▸ **Requirement**
Transcribe the records below exactly as written, from the opening line through the line that contains "and back again.".

Extracted records

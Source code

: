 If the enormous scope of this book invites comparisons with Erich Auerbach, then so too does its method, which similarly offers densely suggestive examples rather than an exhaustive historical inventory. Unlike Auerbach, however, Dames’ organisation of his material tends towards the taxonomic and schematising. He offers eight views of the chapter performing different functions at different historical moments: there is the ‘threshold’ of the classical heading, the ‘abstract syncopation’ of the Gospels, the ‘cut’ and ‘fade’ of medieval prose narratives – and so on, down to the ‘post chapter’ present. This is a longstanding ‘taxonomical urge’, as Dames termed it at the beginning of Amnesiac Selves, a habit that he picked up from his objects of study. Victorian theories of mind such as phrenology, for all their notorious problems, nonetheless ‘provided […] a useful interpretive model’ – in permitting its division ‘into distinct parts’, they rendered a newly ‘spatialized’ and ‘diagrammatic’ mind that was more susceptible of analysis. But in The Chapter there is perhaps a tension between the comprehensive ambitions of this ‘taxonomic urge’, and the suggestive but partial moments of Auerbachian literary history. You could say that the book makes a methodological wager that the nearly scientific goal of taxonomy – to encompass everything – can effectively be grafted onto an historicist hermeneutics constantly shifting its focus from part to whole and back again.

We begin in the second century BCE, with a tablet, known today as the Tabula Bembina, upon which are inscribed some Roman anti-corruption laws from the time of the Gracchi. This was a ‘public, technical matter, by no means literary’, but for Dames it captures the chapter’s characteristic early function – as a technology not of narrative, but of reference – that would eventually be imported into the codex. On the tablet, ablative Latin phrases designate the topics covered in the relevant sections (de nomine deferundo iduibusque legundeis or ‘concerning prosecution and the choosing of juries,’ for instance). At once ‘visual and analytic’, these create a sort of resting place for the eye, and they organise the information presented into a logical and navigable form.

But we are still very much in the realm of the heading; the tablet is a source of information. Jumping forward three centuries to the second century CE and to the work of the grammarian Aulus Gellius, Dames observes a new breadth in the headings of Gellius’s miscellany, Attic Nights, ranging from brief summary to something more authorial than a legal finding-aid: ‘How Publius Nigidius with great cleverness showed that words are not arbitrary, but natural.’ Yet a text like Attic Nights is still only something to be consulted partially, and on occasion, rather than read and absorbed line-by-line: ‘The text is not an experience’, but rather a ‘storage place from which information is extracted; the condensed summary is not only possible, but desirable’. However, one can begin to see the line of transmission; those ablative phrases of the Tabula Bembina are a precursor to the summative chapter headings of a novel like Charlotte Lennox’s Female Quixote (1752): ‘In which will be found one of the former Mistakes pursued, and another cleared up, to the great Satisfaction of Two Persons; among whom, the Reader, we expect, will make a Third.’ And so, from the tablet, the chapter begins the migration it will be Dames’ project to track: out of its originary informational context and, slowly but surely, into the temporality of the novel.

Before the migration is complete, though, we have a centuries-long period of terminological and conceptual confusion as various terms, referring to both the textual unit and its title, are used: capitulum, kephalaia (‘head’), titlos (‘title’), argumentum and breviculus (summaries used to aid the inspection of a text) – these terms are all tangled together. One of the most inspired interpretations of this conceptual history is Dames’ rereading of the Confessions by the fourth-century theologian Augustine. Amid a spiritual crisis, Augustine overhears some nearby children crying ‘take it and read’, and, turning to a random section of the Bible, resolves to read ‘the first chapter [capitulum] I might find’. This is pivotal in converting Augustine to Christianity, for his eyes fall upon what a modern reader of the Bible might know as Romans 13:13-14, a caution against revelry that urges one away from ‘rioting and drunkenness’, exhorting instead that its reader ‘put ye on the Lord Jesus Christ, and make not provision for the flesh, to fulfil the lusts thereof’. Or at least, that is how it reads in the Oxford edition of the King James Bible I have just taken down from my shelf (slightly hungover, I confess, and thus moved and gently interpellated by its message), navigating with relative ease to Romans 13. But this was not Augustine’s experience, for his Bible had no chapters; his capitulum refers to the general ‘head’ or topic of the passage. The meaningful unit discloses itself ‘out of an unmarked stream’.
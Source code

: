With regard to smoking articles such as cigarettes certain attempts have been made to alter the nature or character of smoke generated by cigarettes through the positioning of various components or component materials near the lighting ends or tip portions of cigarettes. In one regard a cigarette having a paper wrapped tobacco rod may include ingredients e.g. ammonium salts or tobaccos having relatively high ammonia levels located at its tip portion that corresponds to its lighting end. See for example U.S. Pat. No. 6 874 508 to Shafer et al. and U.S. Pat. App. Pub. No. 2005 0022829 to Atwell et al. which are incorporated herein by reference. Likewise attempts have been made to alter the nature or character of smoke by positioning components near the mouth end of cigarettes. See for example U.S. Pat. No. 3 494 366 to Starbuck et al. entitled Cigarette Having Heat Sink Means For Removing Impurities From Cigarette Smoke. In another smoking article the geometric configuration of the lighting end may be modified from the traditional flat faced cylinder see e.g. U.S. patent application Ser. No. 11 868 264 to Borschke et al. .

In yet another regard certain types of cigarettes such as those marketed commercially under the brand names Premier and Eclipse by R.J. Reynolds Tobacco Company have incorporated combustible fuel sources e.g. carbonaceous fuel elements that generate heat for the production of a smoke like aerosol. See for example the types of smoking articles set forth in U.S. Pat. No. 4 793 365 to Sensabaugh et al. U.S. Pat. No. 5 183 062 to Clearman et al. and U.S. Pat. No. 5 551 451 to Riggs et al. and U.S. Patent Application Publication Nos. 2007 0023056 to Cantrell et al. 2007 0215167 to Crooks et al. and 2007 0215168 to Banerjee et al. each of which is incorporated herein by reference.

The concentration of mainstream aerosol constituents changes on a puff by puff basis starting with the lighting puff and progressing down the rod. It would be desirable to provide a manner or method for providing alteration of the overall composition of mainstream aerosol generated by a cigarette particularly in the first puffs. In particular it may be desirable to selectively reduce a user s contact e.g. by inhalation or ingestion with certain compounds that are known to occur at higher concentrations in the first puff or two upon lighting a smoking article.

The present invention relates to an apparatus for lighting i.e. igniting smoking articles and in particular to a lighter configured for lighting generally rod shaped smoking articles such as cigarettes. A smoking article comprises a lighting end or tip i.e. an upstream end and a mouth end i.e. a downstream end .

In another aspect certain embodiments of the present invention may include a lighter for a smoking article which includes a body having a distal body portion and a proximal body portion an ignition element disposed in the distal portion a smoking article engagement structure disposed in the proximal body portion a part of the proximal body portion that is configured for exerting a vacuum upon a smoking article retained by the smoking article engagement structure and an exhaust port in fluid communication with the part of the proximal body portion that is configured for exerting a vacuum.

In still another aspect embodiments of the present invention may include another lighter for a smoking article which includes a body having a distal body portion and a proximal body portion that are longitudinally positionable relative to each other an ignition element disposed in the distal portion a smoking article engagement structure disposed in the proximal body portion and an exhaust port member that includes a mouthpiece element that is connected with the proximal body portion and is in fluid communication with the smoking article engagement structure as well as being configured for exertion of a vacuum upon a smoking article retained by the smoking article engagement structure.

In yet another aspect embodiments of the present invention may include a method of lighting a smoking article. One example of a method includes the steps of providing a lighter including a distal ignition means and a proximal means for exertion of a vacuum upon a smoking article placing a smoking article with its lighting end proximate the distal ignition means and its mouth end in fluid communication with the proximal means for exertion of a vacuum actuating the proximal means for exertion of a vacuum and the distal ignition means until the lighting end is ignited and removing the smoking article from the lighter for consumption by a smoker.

▸ **Response area**
Source code

: If the enormous scope of this book invites comparisons with Erich Auerbach, then so too does its method, which similarly offers densely suggestive examples rather than an exhaustive historical inventory. Unlike Auerbach, however, Dames’ organisation of his material tends towards the taxonomic and schematising. He offers eight views of the chapter performing different functions at different historical moments: there is the ‘threshold’ of the classical heading, the ‘abstract syncopation’ of the Gospels, the ‘cut’ and ‘fade’ of medieval prose narratives – and so on, down to the ‘post chapter’ present. This is a longstanding ‘taxonomical urge’, as Dames termed it at the beginning of Amnesiac Selves, a habit that he picked up from his objects of study. Victorian theories of mind such as phrenology, for all their notorious problems, nonetheless ‘provided […] a useful interpretive model’ – in permitting its division ‘into distinct parts’, they rendered a newly ‘spatialized’ and ‘diagrammatic’ mind that was more susceptible of analysis. But in The Chapter there is perhaps a tension between the comprehensive ambitions of this ‘taxonomic urge’, and the suggestive but partial moments of Auerbachian literary history. You could say that the book makes a methodological wager that the nearly scientific goal of taxonomy – to encompass everything – can effectively be grafted onto an historicist hermeneutics constantly shifting its focus from part to whole and back again.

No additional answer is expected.